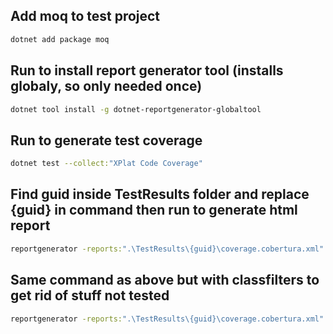 ## Add moq to test project
```bash
dotnet add package moq
```
## Run to install report generator tool (installs globaly, so only needed once)
```bash
dotnet tool install -g dotnet-reportgenerator-globaltool
```

## Run to generate test coverage
```bash
dotnet test --collect:"XPlat Code Coverage"
```

## Find guid inside TestResults folder and replace {guid} in command then run to generate html report
```bash
reportgenerator -reports:".\TestResults\{guid}\coverage.cobertura.xml" -targetdir:"coveragereport" -reporttypes:Html
```

## Same command as above but with classfilters to get rid of stuff not tested
```bash
reportgenerator -reports:".\TestResults\{guid}\coverage.cobertura.xml" -targetdir:"coveragereport" -reporttypes:Html -classfilters:"+{serviceName}.Service.*;+{utilities}.API.Utilities.*"
```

About this task: The answer must be a single number: how many lines in the records above contain the word "dotnet".

Final answer: 3